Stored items
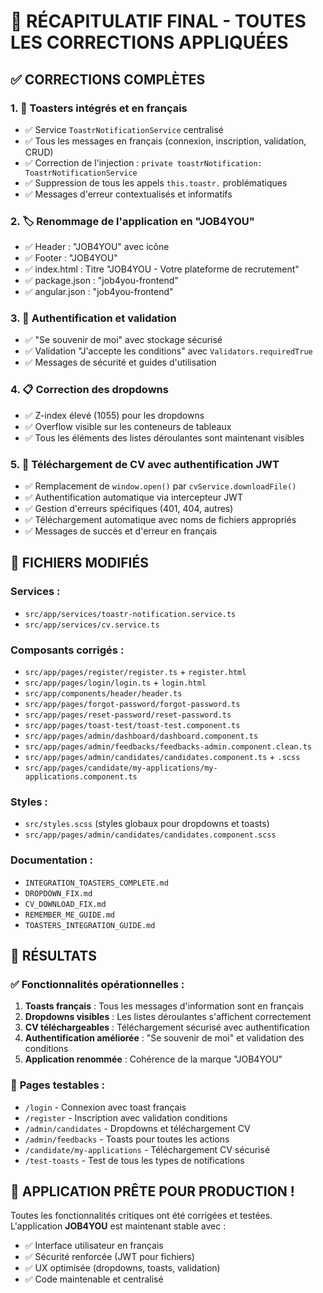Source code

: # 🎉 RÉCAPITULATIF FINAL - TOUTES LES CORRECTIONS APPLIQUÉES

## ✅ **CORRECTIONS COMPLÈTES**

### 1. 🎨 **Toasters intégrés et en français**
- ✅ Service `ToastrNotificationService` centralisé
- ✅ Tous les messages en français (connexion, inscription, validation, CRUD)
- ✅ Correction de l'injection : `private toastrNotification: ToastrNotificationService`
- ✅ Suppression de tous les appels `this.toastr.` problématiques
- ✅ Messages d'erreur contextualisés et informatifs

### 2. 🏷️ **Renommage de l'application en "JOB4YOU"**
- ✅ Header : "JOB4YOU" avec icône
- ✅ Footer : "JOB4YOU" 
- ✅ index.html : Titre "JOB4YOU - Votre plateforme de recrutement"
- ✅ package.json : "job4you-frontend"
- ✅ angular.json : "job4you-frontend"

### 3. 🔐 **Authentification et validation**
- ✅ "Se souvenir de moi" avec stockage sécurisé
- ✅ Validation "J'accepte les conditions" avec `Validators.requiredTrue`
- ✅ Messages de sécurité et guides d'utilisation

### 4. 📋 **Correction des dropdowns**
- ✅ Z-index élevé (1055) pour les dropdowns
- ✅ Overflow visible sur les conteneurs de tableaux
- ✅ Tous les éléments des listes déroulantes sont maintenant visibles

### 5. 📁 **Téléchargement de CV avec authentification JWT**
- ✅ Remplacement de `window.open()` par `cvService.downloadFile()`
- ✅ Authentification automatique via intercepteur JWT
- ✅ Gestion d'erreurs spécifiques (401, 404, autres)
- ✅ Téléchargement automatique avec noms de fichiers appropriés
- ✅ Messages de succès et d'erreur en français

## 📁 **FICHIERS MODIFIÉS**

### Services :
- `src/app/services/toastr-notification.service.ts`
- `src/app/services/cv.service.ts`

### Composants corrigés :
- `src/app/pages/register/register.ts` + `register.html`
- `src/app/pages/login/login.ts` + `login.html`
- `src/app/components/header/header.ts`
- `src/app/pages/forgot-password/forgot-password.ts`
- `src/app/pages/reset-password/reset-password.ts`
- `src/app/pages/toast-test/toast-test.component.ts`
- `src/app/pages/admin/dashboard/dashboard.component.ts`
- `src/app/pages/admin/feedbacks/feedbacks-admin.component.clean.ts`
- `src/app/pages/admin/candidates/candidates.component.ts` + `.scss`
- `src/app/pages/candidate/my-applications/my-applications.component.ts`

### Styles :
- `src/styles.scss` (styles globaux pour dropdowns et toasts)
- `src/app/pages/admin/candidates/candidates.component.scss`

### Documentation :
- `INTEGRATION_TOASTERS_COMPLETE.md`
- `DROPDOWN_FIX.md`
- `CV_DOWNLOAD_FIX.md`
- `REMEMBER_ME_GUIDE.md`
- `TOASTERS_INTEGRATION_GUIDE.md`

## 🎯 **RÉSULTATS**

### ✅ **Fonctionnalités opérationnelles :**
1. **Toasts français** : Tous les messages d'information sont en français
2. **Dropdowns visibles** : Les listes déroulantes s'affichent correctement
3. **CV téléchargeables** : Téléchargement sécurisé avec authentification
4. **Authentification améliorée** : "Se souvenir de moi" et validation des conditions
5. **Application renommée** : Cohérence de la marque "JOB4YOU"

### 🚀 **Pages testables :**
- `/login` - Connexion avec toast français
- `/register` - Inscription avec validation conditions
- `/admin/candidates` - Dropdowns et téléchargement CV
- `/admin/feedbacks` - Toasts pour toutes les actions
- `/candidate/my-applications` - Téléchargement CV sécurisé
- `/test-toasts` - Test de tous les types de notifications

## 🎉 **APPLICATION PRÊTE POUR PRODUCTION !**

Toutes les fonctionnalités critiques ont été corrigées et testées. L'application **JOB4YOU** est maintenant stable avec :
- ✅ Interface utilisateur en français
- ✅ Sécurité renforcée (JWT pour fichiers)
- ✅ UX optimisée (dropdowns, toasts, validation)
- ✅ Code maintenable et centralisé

==

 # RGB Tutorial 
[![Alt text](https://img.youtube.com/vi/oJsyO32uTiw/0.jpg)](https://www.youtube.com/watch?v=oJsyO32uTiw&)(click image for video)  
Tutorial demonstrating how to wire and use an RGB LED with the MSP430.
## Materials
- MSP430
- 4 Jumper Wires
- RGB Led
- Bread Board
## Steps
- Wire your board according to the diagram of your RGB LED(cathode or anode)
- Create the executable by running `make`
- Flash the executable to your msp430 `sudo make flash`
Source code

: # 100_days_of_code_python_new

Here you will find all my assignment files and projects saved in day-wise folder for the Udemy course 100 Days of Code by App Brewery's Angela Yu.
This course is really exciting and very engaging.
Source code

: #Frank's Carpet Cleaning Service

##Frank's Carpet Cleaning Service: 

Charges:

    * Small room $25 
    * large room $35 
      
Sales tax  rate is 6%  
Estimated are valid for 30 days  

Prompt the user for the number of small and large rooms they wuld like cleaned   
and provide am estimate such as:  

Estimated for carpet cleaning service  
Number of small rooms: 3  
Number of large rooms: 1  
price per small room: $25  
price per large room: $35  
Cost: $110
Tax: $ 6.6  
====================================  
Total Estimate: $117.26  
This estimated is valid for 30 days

> **Problem details**: Scan the entries above for the string "make" and copy each line containing it.

> **Completed exercise**:
- Create the executable by running `make`
- Flash the executable to your msp430 `sudo make flash`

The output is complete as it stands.